The Federal Housing Admin-istration delinquency rate jumped up after cooling off in the first quarter, while subprime delinquencies continued to decline nicely.
So much so, in fact, that the FHA delinquency rate now has exceeded the subprime delinquency rate for three consecutive quarters.
In addition, the subprime credit quality share of the mortgage market seems to be growing, according to Douglas Duncan, chief economist of the MBA.
But most of the news is good in the subprime credit market. Subprime delinquencies fell dramatically in the second quarter. The delinquency rate among lenders servicing the subprime market fell 115 basis points between the first and second quarters and stood at 10.04% at June 30. The subprime delinquency rate was 295 basis points lower than it had been a year earlier.
By contrast, the Federal Housing Administration delinquency rate bounced back up 84 basis points in the second quarter to 12.52% in the second quarter.
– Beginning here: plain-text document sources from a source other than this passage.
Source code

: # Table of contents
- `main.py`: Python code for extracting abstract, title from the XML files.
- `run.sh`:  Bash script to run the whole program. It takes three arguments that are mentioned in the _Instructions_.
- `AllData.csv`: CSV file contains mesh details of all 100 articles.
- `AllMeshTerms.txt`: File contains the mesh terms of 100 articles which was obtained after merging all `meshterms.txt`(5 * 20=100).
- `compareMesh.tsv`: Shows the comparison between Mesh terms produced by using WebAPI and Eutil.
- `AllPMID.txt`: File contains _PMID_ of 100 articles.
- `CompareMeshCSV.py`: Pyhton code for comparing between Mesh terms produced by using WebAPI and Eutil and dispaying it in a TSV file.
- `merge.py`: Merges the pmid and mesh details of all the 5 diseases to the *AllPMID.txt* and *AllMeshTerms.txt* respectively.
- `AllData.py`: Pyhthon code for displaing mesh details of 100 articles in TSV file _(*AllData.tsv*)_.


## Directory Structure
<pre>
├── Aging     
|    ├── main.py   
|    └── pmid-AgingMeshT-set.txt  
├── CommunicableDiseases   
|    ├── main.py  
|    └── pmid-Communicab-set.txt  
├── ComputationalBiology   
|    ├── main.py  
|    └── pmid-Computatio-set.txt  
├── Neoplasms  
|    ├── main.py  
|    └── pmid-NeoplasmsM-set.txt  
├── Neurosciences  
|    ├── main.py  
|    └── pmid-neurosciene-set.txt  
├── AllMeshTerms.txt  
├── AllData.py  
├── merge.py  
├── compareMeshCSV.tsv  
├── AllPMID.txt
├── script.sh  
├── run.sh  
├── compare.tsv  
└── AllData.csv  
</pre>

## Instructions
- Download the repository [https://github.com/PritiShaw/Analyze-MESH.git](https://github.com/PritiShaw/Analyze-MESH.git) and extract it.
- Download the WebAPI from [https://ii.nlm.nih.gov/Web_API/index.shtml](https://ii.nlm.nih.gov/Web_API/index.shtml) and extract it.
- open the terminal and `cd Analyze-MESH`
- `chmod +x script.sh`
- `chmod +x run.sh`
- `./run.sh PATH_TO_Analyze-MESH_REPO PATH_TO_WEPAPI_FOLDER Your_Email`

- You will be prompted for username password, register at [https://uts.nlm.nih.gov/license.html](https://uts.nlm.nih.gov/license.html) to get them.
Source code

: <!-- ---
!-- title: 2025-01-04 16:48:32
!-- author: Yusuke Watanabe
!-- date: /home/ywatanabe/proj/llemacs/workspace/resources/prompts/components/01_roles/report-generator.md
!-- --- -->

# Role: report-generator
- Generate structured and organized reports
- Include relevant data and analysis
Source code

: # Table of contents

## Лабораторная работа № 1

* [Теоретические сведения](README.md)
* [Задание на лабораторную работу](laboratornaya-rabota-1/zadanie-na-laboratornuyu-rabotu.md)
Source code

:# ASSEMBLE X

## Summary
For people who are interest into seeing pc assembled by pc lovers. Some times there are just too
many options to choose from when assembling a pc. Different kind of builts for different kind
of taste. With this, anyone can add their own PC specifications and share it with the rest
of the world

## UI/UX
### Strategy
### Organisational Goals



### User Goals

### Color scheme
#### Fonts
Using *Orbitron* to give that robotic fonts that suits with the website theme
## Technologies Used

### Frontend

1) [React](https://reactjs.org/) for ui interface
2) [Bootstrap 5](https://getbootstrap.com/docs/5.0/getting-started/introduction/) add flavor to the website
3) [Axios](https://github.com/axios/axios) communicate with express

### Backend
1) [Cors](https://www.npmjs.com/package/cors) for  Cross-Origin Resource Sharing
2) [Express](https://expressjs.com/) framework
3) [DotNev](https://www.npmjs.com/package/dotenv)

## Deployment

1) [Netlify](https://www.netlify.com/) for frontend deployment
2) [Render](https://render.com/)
The MBA was quick to point out that the FHA delinquency rate fell sharply in the first quarter and remains slightly lower from a year earlier.
The FHA delinquency rate has exce-eded the subprime delinquency rate for three quarters.
Mr. Duncan said the FHA's book of business has been hurt by a number of factors, such as the advent of automated underwriting, which has allowed the conventional market to take some of the FHA's stronger customers.
And conforming lenders may not be the only ones that are cherry picking the best FHA prospects.
"It is also possibly true that the subprime market, which is now about nine years old, has gotten much more economically efficient and is now competing with the FHA," Mr. Duncan said.
In addition, low interest rates and rising home values have allowed some FHA borrowers to refinance into less expensive conventional loans.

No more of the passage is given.